Reconciling differences across Data Pipeline and Analytics

What is Analytics?

These are products such as the beautiful Dashboard and API that provides aggregated and cleansed data.

What is Data Pipeline?

This is the raw, not aggregated and not cleansed, data output for all events.

How can both systems return different data but both be right? Analytics and Data Pipeline use the same underlying raw data, but Analytics marries the event data and content metadata data in a way that is not simple to replicate in the raw Data Pipeline data.

For example, let’s take a piece of content that was published on August 1, 2020. It was tagged with Section A. Then on August 2, 2020 it was changed to a different section. Analytics would capture that change because the change was within 5 days after the published date, but the Data Pipeline serves data “as-is” when the event occurs. One way to handle this is to treat metadata as Type I or Type II Slowly Changing Dimension. This solution is detailed further below.

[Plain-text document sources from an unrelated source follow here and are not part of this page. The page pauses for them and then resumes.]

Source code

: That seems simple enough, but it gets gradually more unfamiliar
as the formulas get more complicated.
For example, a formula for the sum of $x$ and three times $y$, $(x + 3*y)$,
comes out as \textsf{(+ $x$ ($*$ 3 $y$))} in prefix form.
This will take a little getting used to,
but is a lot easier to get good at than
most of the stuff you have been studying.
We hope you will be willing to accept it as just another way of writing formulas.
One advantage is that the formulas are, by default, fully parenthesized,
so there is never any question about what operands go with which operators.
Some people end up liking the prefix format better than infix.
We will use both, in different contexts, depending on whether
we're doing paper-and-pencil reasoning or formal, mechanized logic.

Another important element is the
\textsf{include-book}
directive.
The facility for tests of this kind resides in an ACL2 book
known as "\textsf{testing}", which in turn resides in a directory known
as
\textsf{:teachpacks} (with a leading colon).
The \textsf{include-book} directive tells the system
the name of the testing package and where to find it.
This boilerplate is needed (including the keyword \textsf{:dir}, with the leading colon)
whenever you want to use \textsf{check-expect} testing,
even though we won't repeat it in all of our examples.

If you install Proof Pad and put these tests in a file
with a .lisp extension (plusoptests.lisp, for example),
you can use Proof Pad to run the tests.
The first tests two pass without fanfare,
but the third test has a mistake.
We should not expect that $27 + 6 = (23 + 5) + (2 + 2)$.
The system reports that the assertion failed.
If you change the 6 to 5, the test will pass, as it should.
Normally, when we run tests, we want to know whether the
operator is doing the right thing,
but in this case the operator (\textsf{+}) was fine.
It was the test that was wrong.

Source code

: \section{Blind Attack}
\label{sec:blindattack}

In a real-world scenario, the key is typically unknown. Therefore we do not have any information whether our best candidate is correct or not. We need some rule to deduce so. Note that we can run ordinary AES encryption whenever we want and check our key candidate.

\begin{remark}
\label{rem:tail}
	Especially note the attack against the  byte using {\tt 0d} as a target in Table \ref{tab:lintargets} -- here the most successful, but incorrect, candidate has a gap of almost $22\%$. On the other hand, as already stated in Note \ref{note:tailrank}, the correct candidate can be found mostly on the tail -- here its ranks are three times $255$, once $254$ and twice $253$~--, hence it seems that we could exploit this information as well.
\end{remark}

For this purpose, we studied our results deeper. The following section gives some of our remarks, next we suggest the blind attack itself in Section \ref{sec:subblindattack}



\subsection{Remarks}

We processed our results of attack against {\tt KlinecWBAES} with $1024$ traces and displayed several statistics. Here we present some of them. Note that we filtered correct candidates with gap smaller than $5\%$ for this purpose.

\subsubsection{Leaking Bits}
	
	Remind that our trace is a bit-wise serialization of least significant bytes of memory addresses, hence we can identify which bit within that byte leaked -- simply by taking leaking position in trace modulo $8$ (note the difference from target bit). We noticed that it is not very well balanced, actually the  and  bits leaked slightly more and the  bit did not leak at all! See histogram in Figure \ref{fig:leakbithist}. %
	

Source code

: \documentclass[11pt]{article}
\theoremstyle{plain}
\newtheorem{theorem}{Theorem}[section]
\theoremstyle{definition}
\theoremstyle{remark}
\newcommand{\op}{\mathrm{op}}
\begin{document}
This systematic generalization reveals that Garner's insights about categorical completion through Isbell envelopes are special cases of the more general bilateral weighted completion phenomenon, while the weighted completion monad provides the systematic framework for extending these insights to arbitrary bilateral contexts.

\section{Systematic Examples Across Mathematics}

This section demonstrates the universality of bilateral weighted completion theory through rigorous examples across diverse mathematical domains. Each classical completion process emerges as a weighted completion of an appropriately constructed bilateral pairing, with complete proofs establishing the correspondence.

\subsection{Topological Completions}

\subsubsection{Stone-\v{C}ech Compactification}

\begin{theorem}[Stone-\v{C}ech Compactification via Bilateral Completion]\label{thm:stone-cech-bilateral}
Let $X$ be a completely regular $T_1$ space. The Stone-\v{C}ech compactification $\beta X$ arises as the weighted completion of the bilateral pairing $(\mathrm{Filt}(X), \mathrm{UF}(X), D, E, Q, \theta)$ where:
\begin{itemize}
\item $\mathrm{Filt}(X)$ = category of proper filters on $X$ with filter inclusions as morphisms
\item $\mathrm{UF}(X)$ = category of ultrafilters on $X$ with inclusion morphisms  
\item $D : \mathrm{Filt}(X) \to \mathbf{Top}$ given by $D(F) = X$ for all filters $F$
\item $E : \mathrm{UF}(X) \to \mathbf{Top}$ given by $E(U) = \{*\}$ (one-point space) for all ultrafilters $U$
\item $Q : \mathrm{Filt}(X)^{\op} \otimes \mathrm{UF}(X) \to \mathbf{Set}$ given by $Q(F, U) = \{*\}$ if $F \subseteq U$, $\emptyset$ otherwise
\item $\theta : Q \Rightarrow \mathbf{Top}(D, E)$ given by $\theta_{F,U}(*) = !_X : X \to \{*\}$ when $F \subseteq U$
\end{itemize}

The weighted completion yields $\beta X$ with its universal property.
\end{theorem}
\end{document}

Take for example an article that was published on June 1 2020. It was tagged with Section A. Then on June 15 2020 it was changed to a different section, and the article was recrawled then. Analytics would not update the past 15 days of data, and instead only start reporting then new section as of June 15th. As would Data Pipeline. But given that the customer is using the most recent metadata for all post traffic in the DPL query, this would make the two systems report differently.

Both system are right too! The Data Pipeline gives you more control to decide which “right” is best for your company and analysts.

Considerations to your queries to consistently define your version of the truth:

  • Create a metadata dimension as a Slowly Changing Dimension. In the case of all SCDs, there are multiple versions of the truth, and it needs to be decided which is best for the business case. This would allow you to report on views based on either:
    • the metadata at the time the event happened on the site
    • the metadata that is true now
    • the metadata that was true in-between the event happening and now
  • Timezone differences (although small) should always be accounted for. All timezones in the Data Pipeline are reported in UTC, and the Analytics are reported in the customers time zone.

Last updated: August 16, 2023